◆ **EXERCISE OBJECTIVE**:
From the first line of the entries below to the line with "Secondly, when considering", give each line again exactly.

◆ **Dataset records**:
⁂

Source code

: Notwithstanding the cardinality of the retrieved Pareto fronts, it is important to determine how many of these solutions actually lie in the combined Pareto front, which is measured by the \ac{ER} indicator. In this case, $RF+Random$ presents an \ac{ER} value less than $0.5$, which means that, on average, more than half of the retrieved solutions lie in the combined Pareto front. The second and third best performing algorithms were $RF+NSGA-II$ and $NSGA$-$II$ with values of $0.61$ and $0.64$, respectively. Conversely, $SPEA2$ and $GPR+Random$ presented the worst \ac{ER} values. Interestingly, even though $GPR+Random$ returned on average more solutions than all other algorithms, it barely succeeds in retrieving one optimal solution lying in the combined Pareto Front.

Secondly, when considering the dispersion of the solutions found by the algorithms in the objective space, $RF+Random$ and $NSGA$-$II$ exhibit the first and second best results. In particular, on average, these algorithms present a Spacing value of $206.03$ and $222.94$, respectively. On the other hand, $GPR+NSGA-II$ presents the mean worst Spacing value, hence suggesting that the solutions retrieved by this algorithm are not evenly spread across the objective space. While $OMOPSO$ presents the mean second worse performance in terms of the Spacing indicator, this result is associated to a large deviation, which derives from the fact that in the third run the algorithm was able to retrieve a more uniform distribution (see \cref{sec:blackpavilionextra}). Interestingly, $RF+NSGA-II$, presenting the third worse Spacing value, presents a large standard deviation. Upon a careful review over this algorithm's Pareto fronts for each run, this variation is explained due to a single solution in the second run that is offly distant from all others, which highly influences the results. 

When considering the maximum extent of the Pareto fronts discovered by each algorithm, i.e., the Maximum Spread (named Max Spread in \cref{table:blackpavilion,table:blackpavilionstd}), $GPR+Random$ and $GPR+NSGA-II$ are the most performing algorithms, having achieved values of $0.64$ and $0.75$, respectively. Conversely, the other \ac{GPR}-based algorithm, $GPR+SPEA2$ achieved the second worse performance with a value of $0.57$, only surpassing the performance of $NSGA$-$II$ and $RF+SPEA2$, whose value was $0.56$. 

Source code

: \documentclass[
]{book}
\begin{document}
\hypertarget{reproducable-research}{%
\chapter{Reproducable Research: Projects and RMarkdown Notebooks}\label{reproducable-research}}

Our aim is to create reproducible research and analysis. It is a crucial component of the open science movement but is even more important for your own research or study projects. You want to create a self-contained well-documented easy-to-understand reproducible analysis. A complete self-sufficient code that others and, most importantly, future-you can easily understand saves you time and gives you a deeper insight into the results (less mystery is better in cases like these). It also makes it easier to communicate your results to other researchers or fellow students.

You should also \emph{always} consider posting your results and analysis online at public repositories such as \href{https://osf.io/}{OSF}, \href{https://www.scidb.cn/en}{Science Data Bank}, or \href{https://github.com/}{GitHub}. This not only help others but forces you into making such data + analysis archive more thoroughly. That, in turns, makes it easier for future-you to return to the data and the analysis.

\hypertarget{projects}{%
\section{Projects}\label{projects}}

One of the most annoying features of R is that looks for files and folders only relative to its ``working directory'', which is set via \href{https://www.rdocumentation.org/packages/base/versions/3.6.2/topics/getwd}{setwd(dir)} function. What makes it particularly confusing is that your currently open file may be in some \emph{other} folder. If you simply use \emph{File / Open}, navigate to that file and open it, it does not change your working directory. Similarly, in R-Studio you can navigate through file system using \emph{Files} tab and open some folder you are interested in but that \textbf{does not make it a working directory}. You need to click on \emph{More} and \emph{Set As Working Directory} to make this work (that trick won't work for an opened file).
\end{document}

⁂

◆ **EXPECTED OUTPUT**:
Source code

: Notwithstanding the cardinality of the retrieved Pareto fronts, it is important to determine how many of these solutions actually lie in the combined Pareto front, which is measured by the \ac{ER} indicator. In this case, $RF+Random$ presents an \ac{ER} value less than $0.5$, which means that, on average, more than half of the retrieved solutions lie in the combined Pareto front. The second and third best performing algorithms were $RF+NSGA-II$ and $NSGA$-$II$ with values of $0.61$ and $0.64$, respectively. Conversely, $SPEA2$ and $GPR+Random$ presented the worst \ac{ER} values. Interestingly, even though $GPR+Random$ returned on average more solutions than all other algorithms, it barely succeeds in retrieving one optimal solution lying in the combined Pareto Front.

Secondly, when considering the dispersion of the solutions found by the algorithms in the objective space, $RF+Random$ and $NSGA$-$II$ exhibit the first and second best results. In particular, on average, these algorithms present a Spacing value of $206.03$ and $222.94$, respectively. On the other hand, $GPR+NSGA-II$ presents the mean worst Spacing value, hence suggesting that the solutions retrieved by this algorithm are not evenly spread across the objective space. While $OMOPSO$ presents the mean second worse performance in terms of the Spacing indicator, this result is associated to a large deviation, which derives from the fact that in the third run the algorithm was able to retrieve a more uniform distribution (see \cref{sec:blackpavilionextra}). Interestingly, $RF+NSGA-II$, presenting the third worse Spacing value, presents a large standard deviation. Upon a careful review over this algorithm's Pareto fronts for each run, this variation is explained due to a single solution in the second run that is offly distant from all others, which highly influences the results. 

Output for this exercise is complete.